According to AMD's vision of things, ALL FPU code should always be
handled the SSE2 unit. Given that the bulk of x86 floating point code
in existence today is scalar code (for better or for worse) that could
mean that SSE2 scalar performance could have a MAJOR impact on a lot
of applications.
I came across a rather interesting set of numbers a little while back
and was wondering if anyone had any thoughts on the matter. To start
with, here are the benchmarks (part of a Prescott review):
http://techreport.com/reviews/2004q1/p4-prescott/index.x?pg=14
In particular have a look at the BLAS DGEMM numbers for
double-precision floating point. The P4 scores are mostly what you
might expect: compiled C x87 code is fairly slow, assembly code for
x87 is about a fair bit faster and SSE2 vectorized code is a lot
faster again.
Starting to look at the Athlon64's performance things are mostly
fairly normal as well. SSE2 vector performance is lower than the
P4's, but given that the Athlon64 and the P4 have the exact same
maximum theoretical performance per clock and the P4 runs at much
higher clock speeds this is to be expected. The Athlon64 shows rather
impressive compiled C code (significantly faster than the P4 here),
but again this isn't too surprising, especially given that the tests
are compiled with Microsoft's Visual.Net compiler rather than Intel's
C compiler.
Where things really get a bit odd though is with the SSE2 scalar code.
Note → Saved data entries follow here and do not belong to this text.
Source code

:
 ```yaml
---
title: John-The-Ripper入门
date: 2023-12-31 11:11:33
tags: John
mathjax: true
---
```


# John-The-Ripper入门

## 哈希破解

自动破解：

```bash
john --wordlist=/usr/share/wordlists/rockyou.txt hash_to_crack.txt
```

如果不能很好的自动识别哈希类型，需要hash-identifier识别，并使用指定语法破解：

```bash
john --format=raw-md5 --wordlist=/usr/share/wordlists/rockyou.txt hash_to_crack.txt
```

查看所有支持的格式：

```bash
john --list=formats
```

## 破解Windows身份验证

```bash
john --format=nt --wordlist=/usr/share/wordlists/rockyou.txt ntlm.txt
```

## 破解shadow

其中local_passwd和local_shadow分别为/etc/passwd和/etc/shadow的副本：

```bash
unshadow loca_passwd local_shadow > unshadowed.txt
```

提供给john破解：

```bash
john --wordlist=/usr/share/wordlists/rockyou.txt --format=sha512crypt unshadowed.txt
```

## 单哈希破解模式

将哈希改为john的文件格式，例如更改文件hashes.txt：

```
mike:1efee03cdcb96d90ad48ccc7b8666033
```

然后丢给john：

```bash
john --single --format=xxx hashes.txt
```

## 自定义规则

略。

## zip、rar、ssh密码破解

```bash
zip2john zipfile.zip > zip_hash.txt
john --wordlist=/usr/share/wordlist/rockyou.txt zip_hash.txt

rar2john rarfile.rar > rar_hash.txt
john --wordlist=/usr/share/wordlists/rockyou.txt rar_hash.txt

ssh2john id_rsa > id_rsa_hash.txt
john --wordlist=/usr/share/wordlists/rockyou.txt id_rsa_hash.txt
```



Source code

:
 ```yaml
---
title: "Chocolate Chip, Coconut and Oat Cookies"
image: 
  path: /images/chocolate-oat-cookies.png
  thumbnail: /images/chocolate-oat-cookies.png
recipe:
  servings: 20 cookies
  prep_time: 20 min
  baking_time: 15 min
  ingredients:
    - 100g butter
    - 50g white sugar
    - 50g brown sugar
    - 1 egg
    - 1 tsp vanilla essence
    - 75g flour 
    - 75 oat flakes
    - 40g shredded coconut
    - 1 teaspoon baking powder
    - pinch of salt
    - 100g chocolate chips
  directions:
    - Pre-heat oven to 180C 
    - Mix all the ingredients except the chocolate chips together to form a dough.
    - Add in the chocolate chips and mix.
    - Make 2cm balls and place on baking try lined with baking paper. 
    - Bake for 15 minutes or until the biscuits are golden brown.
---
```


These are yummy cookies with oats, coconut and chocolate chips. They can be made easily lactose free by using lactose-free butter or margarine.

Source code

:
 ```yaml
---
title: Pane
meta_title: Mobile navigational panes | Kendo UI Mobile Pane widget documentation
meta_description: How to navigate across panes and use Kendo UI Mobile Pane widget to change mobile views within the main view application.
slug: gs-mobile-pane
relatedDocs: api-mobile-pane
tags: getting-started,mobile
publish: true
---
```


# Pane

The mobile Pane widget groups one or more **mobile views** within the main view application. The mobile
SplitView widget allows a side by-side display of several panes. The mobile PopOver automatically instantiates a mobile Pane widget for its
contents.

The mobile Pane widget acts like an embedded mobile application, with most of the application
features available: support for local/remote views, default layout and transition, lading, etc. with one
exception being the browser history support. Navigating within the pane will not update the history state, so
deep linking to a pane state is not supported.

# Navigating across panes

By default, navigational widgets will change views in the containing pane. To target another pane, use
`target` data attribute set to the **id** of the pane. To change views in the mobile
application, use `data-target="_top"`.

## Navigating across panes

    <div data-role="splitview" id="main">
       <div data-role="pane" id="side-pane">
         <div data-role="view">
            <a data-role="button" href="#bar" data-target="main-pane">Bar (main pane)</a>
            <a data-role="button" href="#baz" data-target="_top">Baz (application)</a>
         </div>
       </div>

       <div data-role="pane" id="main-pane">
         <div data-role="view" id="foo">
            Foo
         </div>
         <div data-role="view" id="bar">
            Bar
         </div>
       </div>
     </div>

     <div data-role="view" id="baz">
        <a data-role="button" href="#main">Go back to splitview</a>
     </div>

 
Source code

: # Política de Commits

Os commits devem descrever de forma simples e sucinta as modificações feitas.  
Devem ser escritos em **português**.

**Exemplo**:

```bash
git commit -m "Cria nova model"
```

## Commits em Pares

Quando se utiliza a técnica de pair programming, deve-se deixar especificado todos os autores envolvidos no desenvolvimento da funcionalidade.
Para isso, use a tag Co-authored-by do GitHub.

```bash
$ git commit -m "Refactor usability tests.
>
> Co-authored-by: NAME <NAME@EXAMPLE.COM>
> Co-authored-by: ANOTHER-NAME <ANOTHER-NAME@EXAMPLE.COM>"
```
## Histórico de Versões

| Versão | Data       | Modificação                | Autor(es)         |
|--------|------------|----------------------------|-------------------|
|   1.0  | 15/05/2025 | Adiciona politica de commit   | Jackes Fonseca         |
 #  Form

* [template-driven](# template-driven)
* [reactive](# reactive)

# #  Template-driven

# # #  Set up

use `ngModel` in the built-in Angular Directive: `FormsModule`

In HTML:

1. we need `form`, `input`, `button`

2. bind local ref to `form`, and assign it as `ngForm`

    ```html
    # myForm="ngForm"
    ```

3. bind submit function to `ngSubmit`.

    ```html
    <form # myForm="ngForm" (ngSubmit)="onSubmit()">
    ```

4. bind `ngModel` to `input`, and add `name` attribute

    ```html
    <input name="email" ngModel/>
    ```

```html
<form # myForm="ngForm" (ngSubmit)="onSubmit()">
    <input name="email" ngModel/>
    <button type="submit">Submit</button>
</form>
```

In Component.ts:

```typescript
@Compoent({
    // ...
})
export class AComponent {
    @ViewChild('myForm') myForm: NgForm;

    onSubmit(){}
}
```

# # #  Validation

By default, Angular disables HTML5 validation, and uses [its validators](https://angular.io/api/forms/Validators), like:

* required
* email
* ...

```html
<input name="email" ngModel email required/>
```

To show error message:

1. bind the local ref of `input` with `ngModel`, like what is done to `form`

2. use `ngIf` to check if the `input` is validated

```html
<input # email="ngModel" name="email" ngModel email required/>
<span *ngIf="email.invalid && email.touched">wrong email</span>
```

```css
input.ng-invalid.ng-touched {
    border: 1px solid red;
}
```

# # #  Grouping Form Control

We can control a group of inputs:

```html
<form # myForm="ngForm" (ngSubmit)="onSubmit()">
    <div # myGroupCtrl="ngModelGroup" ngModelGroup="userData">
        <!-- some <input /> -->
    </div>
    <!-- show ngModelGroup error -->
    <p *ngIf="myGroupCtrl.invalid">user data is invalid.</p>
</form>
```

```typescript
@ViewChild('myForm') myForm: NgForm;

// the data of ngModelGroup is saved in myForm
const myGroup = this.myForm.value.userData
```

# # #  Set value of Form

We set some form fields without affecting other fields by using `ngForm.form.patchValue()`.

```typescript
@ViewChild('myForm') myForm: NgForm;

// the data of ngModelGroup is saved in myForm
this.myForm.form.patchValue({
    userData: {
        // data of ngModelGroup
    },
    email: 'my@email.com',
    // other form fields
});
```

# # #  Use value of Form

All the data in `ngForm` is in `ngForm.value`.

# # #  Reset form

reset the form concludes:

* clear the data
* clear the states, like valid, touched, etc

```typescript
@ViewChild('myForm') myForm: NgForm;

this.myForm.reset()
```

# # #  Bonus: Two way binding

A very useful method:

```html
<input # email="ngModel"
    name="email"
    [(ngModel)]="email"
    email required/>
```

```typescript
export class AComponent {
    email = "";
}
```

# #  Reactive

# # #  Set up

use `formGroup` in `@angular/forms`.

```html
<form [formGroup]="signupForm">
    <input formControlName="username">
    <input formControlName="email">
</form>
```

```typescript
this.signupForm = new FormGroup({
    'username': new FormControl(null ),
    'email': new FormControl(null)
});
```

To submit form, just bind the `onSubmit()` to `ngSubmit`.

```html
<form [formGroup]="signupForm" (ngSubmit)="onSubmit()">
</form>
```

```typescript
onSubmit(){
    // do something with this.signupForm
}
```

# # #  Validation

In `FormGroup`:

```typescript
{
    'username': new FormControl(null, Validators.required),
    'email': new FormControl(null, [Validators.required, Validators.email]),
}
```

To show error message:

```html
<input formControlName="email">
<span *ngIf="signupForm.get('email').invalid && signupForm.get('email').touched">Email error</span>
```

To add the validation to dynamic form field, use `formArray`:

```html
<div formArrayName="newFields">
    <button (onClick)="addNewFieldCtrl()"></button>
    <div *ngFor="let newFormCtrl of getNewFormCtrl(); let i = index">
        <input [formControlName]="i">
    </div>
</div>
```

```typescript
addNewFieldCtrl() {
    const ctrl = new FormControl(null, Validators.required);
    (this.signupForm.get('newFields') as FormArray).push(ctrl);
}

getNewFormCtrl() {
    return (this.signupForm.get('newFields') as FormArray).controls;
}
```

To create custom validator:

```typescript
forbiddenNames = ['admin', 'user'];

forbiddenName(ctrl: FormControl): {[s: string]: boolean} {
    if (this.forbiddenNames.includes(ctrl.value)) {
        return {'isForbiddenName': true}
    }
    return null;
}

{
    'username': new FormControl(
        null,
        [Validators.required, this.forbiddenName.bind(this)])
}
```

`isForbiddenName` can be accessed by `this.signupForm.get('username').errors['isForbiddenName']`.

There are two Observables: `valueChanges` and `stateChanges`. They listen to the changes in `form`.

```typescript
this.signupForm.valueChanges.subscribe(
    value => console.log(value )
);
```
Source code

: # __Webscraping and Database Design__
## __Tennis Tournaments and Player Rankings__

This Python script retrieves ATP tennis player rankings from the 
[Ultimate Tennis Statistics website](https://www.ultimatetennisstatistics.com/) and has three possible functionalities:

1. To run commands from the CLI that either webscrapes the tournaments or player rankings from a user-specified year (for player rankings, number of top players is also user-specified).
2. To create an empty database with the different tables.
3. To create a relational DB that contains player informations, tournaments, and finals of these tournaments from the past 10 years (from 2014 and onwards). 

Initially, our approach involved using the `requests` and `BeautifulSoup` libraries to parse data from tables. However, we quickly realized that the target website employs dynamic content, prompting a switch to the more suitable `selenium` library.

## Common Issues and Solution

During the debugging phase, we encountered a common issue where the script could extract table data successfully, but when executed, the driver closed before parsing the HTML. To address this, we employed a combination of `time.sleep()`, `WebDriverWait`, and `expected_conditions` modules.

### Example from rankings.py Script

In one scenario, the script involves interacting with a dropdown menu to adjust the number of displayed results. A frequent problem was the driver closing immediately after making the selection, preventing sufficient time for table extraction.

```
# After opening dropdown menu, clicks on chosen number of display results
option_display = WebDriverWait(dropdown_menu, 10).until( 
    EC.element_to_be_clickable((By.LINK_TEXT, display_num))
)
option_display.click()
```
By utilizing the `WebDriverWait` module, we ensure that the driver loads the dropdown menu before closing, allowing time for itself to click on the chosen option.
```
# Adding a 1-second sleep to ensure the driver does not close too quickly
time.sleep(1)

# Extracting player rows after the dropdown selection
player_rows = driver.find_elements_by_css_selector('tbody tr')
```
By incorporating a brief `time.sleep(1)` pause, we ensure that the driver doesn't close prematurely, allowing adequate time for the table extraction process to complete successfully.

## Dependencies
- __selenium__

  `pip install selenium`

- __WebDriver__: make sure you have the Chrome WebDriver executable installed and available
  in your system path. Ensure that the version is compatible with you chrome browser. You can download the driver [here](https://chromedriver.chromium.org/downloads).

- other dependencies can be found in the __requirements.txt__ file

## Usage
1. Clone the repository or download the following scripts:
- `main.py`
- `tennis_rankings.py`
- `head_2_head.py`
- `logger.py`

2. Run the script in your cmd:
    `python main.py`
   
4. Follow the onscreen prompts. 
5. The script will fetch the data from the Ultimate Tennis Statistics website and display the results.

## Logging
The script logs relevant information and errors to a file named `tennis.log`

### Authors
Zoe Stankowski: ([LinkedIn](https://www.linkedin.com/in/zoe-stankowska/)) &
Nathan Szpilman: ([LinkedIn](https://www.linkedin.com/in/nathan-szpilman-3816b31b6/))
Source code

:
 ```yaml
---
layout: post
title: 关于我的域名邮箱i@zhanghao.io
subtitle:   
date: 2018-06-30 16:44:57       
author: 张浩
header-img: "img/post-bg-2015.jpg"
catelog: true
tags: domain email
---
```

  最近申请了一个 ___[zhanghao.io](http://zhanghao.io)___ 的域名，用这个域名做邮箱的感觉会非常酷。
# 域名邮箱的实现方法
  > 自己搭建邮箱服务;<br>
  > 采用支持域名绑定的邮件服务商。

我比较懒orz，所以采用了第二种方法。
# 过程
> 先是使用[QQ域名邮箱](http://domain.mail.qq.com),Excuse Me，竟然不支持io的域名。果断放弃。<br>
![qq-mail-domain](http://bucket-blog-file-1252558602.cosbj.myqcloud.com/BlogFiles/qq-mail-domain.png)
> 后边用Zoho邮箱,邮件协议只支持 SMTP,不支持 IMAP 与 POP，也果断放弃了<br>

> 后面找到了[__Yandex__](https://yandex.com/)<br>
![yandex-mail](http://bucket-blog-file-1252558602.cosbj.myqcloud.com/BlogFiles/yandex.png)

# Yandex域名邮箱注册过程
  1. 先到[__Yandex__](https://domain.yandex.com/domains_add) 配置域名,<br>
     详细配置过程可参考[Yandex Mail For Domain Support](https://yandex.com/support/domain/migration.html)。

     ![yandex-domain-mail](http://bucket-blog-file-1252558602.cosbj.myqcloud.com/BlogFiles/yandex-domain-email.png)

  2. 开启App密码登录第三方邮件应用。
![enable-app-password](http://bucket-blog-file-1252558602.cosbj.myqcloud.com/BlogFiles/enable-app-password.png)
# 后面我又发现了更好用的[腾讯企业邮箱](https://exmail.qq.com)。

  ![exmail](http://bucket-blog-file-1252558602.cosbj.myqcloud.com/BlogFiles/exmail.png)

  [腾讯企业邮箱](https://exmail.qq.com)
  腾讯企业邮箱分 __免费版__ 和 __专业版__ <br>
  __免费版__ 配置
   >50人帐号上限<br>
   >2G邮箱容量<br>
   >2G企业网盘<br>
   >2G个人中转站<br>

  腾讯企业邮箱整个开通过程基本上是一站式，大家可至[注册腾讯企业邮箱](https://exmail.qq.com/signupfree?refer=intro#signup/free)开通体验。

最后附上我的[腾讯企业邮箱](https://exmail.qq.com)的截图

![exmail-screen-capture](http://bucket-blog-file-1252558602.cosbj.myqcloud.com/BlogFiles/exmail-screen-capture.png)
The simple expectation would be that SSE2 scalar code should perform
at roughly half the speed of SSE2 vector code, give or take a bit for
memory subsystem issues. However, the numbers are REAL different
here. On the P4 system SSE2 scalar code performs at only about 1/3 of
the SSE2 vector code and it's even slower than x87 C code.
On the Athlon64 it's a TOTALLY different story. Here SSE2 scalar code
performs exactly on-par with the SSE2 vector code. x87 assembly code
also offers essentially identical performance. This doesn't seem to
be a case of the thing being bandwidth limited as the Athlon64 3400+
(64-bit memory interface) is within 3% of the performance of the
equal-clock speed Athlon64 FX 51 (128-bit memory interface). It might
be some sort of cache bandwidth limited, though my understanding of
the test is that the working set is 18MB in size, so that should blow
all caches out of the picture (someone feel free to correct me if I'm
wrong on this one).
So, basically the question for you all to ponder is simply what is the
difference between AMD and Intel's SSE2 scalar implementation? This
could have some VERY interesting implications for one important
reason: In AMD64 Long Mode (64-bit code), AMD has specifically stated
that x86, 3DNow! and MMX are deprecated in favor of SSE2 code.
According to AMD's vision of things, ALL FPU code should always be
handled the SSE2 unit. Given that the bulk of x86 floating point code
in existence today is scalar code (for better or for worse) that could
mean that SSE2 scalar performance could have a MAJOR impact on a lot
of applications.